═══ Records provided

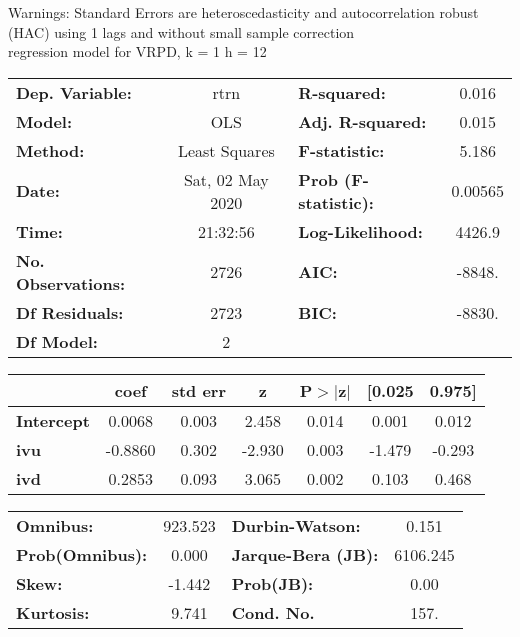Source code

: Warnings: \newline
 [1] Standard Errors are heteroscedasticity and autocorrelation robust (HAC) using 1 lags and without small sample correction\\ 

regression model for VRPD, k = 1 h = 12\begin{center}
\begin{tabular}{lclc}
\toprule
\textbf{Dep. Variable:}    &       rtrn       & \textbf{  R-squared:         } &     0.016   \\
\textbf{Model:}            &       OLS        & \textbf{  Adj. R-squared:    } &     0.015   \\
\textbf{Method:}           &  Least Squares   & \textbf{  F-statistic:       } &     5.186   \\
\textbf{Date:}             & Sat, 02 May 2020 & \textbf{  Prob (F-statistic):} &  0.00565    \\
\textbf{Time:}             &     21:32:56     & \textbf{  Log-Likelihood:    } &    4426.9   \\
\textbf{No. Observations:} &        2726      & \textbf{  AIC:               } &    -8848.   \\
\textbf{Df Residuals:}     &        2723      & \textbf{  BIC:               } &    -8830.   \\
\textbf{Df Model:}         &           2      & \textbf{                     } &             \\
\bottomrule
\end{tabular}
\begin{tabular}{lcccccc}
                   & \textbf{coef} & \textbf{std err} & \textbf{z} & \textbf{P$> |$z$|$} & \textbf{[0.025} & \textbf{0.975]}  \\
\midrule
\textbf{Intercept} &       0.0068  &        0.003     &     2.458  &         0.014        &        0.001    &        0.012     \\
\textbf{ivu}       &      -0.8860  &        0.302     &    -2.930  &         0.003        &       -1.479    &       -0.293     \\
\textbf{ivd}       &       0.2853  &        0.093     &     3.065  &         0.002        &        0.103    &        0.468     \\
\bottomrule
\end{tabular}
\begin{tabular}{lclc}
\textbf{Omnibus:}       & 923.523 & \textbf{  Durbin-Watson:     } &    0.151  \\
\textbf{Prob(Omnibus):} &   0.000 & \textbf{  Jarque-Bera (JB):  } & 6106.245  \\
\textbf{Skew:}          &  -1.442 & \textbf{  Prob(JB):          } &     0.00  \\
\textbf{Kurtosis:}      &   9.741 & \textbf{  Cond. No.          } &     157.  \\
\bottomrule
\end{tabular}
\end{center}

══════

For each entry, repeat its text exactly and leave out any picture it holds.

Source code

: Warnings: \newline
 [1] Standard Errors are heteroscedasticity and autocorrelation robust (HAC) using 1 lags and without small sample correction\\ 

regression model for VRPD, k = 1 h = 12\begin{center}
\begin{tabular}{lclc}
\toprule
\textbf{Dep. Variable:}    &       rtrn       & \textbf{  R-squared:         } &     0.016   \\
\textbf{Model:}            &       OLS        & \textbf{  Adj. R-squared:    } &     0.015   \\
\textbf{Method:}           &  Least Squares   & \textbf{  F-statistic:       } &     5.186   \\
\textbf{Date:}             & Sat, 02 May 2020 & \textbf{  Prob (F-statistic):} &  0.00565    \\
\textbf{Time:}             &     21:32:56     & \textbf{  Log-Likelihood:    } &    4426.9   \\
\textbf{No. Observations:} &        2726      & \textbf{  AIC:               } &    -8848.   \\
\textbf{Df Residuals:}     &        2723      & \textbf{  BIC:               } &    -8830.   \\
\textbf{Df Model:}         &           2      & \textbf{                     } &             \\
\bottomrule
\end{tabular}
\begin{tabular}{lcccccc}
                   & \textbf{coef} & \textbf{std err} & \textbf{z} & \textbf{P$> |$z$|$} & \textbf{[0.025} & \textbf{0.975]}  \\
\midrule
\textbf{Intercept} &       0.0068  &        0.003     &     2.458  &         0.014        &        0.001    &        0.012     \\
\textbf{ivu}       &      -0.8860  &        0.302     &    -2.930  &         0.003        &       -1.479    &       -0.293     \\
\textbf{ivd}       &       0.2853  &        0.093     &     3.065  &         0.002        &        0.103    &        0.468     \\
\bottomrule
\end{tabular}
\begin{tabular}{lclc}
\textbf{Omnibus:}       & 923.523 & \textbf{  Durbin-Watson:     } &    0.151  \\
\textbf{Prob(Omnibus):} &   0.000 & \textbf{  Jarque-Bera (JB):  } & 6106.245  \\
\textbf{Skew:}          &  -1.442 & \textbf{  Prob(JB):          } &     0.00  \\
\textbf{Kurtosis:}      &   9.741 & \textbf{  Cond. No.          } &     157.  \\
\bottomrule
\end{tabular}
\end{center}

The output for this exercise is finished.